1. oneM2M shall support Smart Lift data model and its possible evolution, e.g. as identified in [i.21].

12.28.8 Call/Reserve Lift Car via Smartphone App

12.28.8.1 Description

This case concerns the passenger's interaction with the elevator via an application downloaded to the smartphone. The application allows you to call the predetermined elevator lift car and take it to the desired floor using an application and/or voice control. There is also the possibility of receiving notifications about scheduled maintenance or down time.

In this case, the application itself is made to provide an acknowledgment of the elevator or elevators to be used (an application can register and recognize multiple installations) via a QR Code. At this point, the passenger near the elevator can proceed to the choice of the lift, its identification and the call of the lift car on the desired floor. The application will exchange the request with the lift controller framework that will verify the ability to handle the call by bringing the cabin to the desired floor.

Figure 12.28.8.1-1 Call/Reserve Lift Car via Smartphone App: Overview

12.28.8.2 Source

RDM-2020-0011R03-Smart_Lifts_Use_Cases

Note

informative sources refer to ETSI TR 103 546 Requirement & Feasibility study for Smart Lifts in IoT, Section 6.1[i.22].

12.28.8.3 Actors

• [ ] Building owner.
• [ ] Maintenance companies.
• [ ] Maintenance technicians.
• [X] Passengers without priority.
• [X] Passengers whit priority (disabled people, elderly people, etc.)
• [ ] Supplier technicians (especially of control cabinet).
• [ ] Control room operator.

Note

the list above shows the actors identified in clause 6.3.3, those that are relevant for the current use case are marked with the symbol X.

12.28.8.4 Pre-conditions

The plant manufacturer or maintainer makes a QR code of the elevator visible (in and/or near the elevator).

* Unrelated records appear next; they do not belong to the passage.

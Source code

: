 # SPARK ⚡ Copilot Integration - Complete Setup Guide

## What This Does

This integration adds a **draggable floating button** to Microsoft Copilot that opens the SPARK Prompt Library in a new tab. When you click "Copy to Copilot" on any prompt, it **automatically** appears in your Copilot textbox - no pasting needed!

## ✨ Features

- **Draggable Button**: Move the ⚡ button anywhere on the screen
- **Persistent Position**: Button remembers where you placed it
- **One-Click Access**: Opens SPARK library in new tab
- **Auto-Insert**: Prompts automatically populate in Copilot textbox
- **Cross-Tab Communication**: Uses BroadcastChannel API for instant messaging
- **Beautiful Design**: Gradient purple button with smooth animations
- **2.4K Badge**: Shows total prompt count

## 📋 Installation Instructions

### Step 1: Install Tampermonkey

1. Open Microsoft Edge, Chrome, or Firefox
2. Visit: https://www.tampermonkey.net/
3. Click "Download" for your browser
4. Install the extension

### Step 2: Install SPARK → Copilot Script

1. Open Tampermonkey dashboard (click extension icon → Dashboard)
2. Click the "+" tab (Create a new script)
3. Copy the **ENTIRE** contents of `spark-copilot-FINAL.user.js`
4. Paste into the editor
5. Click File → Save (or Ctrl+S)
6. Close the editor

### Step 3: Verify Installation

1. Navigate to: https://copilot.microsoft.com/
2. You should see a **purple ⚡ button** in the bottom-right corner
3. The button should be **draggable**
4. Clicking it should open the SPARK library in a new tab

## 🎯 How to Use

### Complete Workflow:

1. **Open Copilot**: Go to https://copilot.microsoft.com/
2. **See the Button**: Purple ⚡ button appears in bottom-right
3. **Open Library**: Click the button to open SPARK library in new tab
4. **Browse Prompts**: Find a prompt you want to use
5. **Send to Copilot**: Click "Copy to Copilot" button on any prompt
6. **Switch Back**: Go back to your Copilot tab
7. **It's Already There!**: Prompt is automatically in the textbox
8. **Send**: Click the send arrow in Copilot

A suitable app is installed on the passenger's smartphone.

The user of the system, with the smartphone or similar device, recognize through the QR code the application downloaded to the device. Once the application installed, the passenger will be able to identify the system and send the call request to the floor both near the elevator and at a distance. The control panel recognizes the request, verifies the status of the system and accepts the call, sending the lift car to the desired floor.

12.28.8.5 Triggers

The passenger is able to identify the system (via the QR codes) and sends the call request to the floor both near the elevator and at a distance.

12.28.8.6 Normal Flow

The control panel recognizes the request, verifies the status of the system and accepts the call, sending the lift car to the desired floor.

Passenger receives from lift car:

• lift car position (floor number).
• lift car status (if doors open/closed).
• lift car direction (ascending/descending).
• lift car status (moving/out of service).

12.28.8.7 Alternative flow

None

12.28.8.8 Post-conditions

None

12.28.8.9 High Level Illustration

None

12.28.8.10 Potential requirements

No specific new features are currently identified as result of the analysis of Smart Lift use cases. The oneM2M system Rel 3 seems to support properly these use cases. It remains necessary to include the data structure to be exchanged by Smart Lifts in the oneM2M semantic work. As it is also deemed to be included in the ETSI SAREF package to assure proper semantic interoperability with other systems it is also necessary to verify the SAREF alignment.

1. oneM2M shall support Smart Lift data model and its possible evolution, e.g. as identified in [i.21].